--- INSTRUCTIONS FOR THE TASK ---
The data must be reproduced verbatim; images are to be omitted.

**** PROVIDED RECORDS

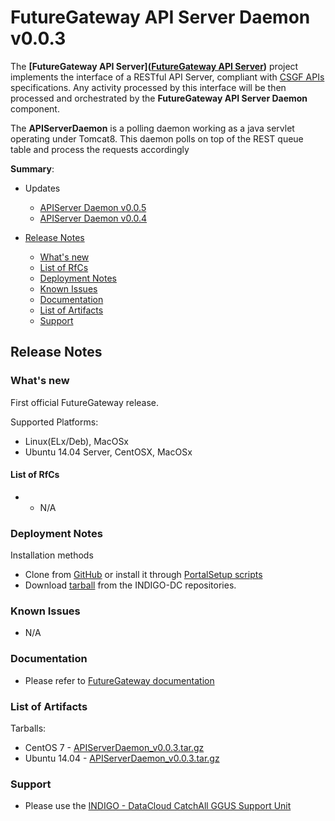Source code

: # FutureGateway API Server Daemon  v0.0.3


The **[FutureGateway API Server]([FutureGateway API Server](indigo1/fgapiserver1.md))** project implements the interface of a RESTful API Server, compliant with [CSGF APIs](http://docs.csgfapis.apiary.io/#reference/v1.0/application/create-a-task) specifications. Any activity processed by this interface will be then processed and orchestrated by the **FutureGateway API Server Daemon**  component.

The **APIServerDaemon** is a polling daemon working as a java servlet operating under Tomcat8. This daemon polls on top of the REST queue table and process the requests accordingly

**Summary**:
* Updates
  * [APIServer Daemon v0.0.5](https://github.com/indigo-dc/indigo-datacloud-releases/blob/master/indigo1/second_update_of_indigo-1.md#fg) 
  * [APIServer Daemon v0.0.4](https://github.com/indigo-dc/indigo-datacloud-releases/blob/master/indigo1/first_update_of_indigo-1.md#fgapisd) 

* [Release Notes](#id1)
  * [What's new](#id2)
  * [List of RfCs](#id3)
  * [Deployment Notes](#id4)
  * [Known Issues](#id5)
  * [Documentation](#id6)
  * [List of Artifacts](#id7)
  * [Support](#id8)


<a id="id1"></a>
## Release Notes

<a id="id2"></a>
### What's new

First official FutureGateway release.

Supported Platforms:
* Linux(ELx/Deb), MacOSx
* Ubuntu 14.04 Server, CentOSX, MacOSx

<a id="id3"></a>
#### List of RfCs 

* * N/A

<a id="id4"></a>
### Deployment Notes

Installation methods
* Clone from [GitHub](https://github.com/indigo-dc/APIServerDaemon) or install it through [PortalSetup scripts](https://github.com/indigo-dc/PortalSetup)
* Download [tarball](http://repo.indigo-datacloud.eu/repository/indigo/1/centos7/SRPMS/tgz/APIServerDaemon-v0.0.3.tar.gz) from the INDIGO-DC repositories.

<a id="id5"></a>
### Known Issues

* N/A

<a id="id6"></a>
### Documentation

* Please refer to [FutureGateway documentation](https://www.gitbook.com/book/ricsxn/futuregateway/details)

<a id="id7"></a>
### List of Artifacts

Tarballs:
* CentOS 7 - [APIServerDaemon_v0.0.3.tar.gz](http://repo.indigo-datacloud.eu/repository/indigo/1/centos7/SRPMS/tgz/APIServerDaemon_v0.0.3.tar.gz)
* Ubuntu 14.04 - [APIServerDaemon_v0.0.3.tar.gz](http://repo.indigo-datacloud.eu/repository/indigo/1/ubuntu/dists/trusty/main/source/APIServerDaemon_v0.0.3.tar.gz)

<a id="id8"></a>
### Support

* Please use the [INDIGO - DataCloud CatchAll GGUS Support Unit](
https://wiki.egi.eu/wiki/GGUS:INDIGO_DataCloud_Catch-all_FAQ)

********

--- ANSWER TO THE PROBLEM ---
Source code

: # FutureGateway API Server Daemon  v0.0.3


The **[FutureGateway API Server]([FutureGateway API Server](indigo1/fgapiserver1.md))** project implements the interface of a RESTful API Server, compliant with [CSGF APIs](http://docs.csgfapis.apiary.io/#reference/v1.0/application/create-a-task) specifications. Any activity processed by this interface will be then processed and orchestrated by the **FutureGateway API Server Daemon**  component.

The **APIServerDaemon** is a polling daemon working as a java servlet operating under Tomcat8. This daemon polls on top of the REST queue table and process the requests accordingly

**Summary**:
* Updates
  * [APIServer Daemon v0.0.5](https://github.com/indigo-dc/indigo-datacloud-releases/blob/master/indigo1/second_update_of_indigo-1.md#fg) 
  * [APIServer Daemon v0.0.4](https://github.com/indigo-dc/indigo-datacloud-releases/blob/master/indigo1/first_update_of_indigo-1.md#fgapisd) 

* [Release Notes](#id1)
  * [What's new](#id2)
  * [List of RfCs](#id3)
  * [Deployment Notes](#id4)
  * [Known Issues](#id5)
  * [Documentation](#id6)
  * [List of Artifacts](#id7)
  * [Support](#id8)


<a id="id1"></a>
## Release Notes

<a id="id2"></a>
### What's new

First official FutureGateway release.

Supported Platforms:
* Linux(ELx/Deb), MacOSx
* Ubuntu 14.04 Server, CentOSX, MacOSx

<a id="id3"></a>
#### List of RfCs 

* * N/A

<a id="id4"></a>
### Deployment Notes

Installation methods
* Clone from [GitHub](https://github.com/indigo-dc/APIServerDaemon) or install it through [PortalSetup scripts](https://github.com/indigo-dc/PortalSetup)
* Download [tarball](http://repo.indigo-datacloud.eu/repository/indigo/1/centos7/SRPMS/tgz/APIServerDaemon-v0.0.3.tar.gz) from the INDIGO-DC repositories.

<a id="id5"></a>
### Known Issues

* N/A

<a id="id6"></a>
### Documentation

* Please refer to [FutureGateway documentation](https://www.gitbook.com/book/ricsxn/futuregateway/details)

<a id="id7"></a>
### List of Artifacts

Tarballs:
* CentOS 7 - [APIServerDaemon_v0.0.3.tar.gz](http://repo.indigo-datacloud.eu/repository/indigo/1/centos7/SRPMS/tgz/APIServerDaemon_v0.0.3.tar.gz)
* Ubuntu 14.04 - [APIServerDaemon_v0.0.3.tar.gz](http://repo.indigo-datacloud.eu/repository/indigo/1/ubuntu/dists/trusty/main/source/APIServerDaemon_v0.0.3.tar.gz)

<a id="id8"></a>
### Support

* Please use the [INDIGO - DataCloud CatchAll GGUS Support Unit](
https://wiki.egi.eu/wiki/GGUS:INDIGO_DataCloud_Catch-all_FAQ)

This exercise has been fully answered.